Susan McHale, a longtime faculty member in the Department of Human Development and Family Studies, is retiring after more than 40 years with Penn State.
McHale joined the department in 1980. Her research has focused on family roles, relationships, and activities, and their links with youth development and adjustment from childhood through young adulthood. One focus has been on sibling relationships and experiences, including how children from the same family sometimes develop so differently. Another has been on family gender dynamics and their links with children’s health and future choices about education, work, and family formation. Also with her colleagues, McHale has studied how family experiences, including cultural values and practices, are linked to youth and family functioning in Euro-American, Black, and Latino families.
“My academic home in Human Development and Family Studies is a special place,” McHale said. “The department has a generative and collaborative spirit, with an intellectually diverse faculty who are curious about one another’s work. Like our faculty, our students come from a range of disciplinary backgrounds, but have a shared concern for social issues that impact our world today. I can’t imagine a better combination of characteristics to motivate science that matters.”
In addition to an accomplished record of research, McHale has long been a leader at the University. She served as the director of the Penn State Social Science Research Institute (SSRI) from 2007 through 2021, a role in which she promoted cross-disciplinary and high impact research across the University.
“I learned so much during my time at SSRI. I had never imagined myself in such an administrative role, and it was such an adventure for me to lead SSRI and work with so many amazing colleagues, both in and well outside of my own field. My time in SSRI increased my appreciation for the interdisciplinary and collaborative work that Penn State is known for.”
She also served as associate director of the NIH-funded Clinical and Translational Science Institute (CTSI) from 2009 through her retirement in 2022, where she worked to advance research aimed at enhancing health, particularly in underserved populations.
“In my role at CTSI, I expanded my own research to focus on physical health. CTSI gave me opportunities to work with colleagues in the medical field who I would not have otherwise met. The institute’s mission to translate science into impacts on human health was one that resonated with me, and its work expanded my understanding of [how] interdisciplinary research can have real-world impact.”
McHale plans to continue working with former students on some of her current research projects. But she also plans to take time during her retirement to travel and spend time with her family.
“I’ve always been interested in families and now I get to really focus on my own,” she said.

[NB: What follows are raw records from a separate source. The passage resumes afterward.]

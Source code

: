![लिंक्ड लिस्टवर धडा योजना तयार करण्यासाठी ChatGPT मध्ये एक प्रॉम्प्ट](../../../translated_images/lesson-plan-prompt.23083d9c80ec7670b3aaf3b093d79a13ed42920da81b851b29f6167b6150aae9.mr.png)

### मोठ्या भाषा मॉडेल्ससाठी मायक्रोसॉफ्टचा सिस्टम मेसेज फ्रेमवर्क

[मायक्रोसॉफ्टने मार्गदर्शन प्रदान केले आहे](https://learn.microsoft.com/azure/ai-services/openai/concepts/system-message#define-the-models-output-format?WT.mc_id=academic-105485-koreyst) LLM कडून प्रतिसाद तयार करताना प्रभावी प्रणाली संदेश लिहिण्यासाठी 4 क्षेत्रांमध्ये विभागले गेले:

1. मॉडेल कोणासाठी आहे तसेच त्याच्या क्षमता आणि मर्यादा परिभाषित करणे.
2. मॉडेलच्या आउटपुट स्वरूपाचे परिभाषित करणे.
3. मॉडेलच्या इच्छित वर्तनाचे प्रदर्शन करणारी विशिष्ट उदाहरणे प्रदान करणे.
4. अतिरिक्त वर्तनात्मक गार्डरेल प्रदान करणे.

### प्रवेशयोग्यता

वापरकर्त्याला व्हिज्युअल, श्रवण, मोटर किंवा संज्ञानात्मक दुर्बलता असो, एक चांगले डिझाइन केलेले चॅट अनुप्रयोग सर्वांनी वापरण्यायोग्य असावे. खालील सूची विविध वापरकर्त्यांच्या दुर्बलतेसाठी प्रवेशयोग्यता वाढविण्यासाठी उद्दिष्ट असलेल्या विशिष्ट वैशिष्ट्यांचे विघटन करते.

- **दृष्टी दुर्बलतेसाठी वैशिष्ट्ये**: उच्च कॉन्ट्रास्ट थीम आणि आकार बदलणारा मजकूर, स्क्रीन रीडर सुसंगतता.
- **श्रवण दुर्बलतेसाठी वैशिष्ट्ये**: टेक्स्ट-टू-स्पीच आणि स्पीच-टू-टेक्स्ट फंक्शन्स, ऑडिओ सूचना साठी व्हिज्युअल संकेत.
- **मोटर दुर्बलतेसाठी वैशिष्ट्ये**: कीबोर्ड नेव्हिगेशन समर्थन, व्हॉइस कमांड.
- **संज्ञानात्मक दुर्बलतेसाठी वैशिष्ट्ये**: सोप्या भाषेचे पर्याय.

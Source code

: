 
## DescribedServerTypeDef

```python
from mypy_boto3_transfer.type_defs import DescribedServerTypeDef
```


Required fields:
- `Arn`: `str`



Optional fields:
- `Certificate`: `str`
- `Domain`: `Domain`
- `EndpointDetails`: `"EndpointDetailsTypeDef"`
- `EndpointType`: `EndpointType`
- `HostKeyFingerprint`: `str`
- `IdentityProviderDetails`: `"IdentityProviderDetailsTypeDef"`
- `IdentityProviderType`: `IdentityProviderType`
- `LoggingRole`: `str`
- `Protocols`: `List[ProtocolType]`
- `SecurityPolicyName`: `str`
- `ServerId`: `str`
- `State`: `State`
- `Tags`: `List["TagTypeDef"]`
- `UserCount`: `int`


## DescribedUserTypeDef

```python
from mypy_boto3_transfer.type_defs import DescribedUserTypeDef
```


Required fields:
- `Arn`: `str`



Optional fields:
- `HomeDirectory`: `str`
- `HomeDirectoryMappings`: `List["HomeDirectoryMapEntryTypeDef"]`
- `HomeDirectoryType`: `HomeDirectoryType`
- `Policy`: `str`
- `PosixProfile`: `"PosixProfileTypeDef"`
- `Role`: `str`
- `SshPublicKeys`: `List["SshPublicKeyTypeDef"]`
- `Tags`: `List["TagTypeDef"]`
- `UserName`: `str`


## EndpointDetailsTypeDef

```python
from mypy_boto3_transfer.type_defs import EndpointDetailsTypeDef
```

“I have enormous gratitude for such an amazing 40-plus years at Penn State. I’ve known the most amazing collaborators, students, and administrators who have been a joy to work with. I’ve learned so much from them, and in working together, I think we’ve been able to accomplish a lot to make Penn State the place that it is — where people can thrive, pursue new ideas, and be part of a supportive research and academic community. In my time at Penn State, I hope I’ve been able to add to its collaborative culture and accomplishments.”